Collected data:
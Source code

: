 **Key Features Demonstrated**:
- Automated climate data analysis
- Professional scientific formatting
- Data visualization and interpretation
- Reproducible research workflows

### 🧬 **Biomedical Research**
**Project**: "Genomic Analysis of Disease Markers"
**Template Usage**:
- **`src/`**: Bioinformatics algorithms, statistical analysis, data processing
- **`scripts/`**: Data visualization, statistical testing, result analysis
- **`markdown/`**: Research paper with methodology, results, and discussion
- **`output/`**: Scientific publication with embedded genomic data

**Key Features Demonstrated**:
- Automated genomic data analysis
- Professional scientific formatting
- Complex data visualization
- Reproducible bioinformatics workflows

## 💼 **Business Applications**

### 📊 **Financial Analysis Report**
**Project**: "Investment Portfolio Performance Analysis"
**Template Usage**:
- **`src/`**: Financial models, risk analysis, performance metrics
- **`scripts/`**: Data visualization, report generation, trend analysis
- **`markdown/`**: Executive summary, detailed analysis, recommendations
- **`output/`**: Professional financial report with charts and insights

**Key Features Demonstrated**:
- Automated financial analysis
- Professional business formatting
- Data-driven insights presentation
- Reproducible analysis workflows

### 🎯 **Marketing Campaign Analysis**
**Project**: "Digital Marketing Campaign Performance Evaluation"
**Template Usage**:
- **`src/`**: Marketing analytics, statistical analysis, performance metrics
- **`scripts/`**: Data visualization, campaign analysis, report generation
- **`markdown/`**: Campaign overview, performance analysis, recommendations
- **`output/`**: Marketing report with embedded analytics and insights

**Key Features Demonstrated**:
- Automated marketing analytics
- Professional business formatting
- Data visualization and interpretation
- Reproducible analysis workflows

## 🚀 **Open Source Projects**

**WORK INSTRUCTIONS:** Produce an exact copy of each line from the one holding "analysis, report generation" through the last line of the records, both included, and nothing more.

**ANSWER TO THIS PROBLEM:**
- **`scripts/`**: Data visualization, campaign analysis, report generation
- **`markdown/`**: Campaign overview, performance analysis, recommendations
- **`output/`**: Marketing report with embedded analytics and insights

**Key Features Demonstrated**:
- Automated marketing analytics
- Professional business formatting
- Data visualization and interpretation
- Reproducible analysis workflows

## 🚀 **Open Source Projects**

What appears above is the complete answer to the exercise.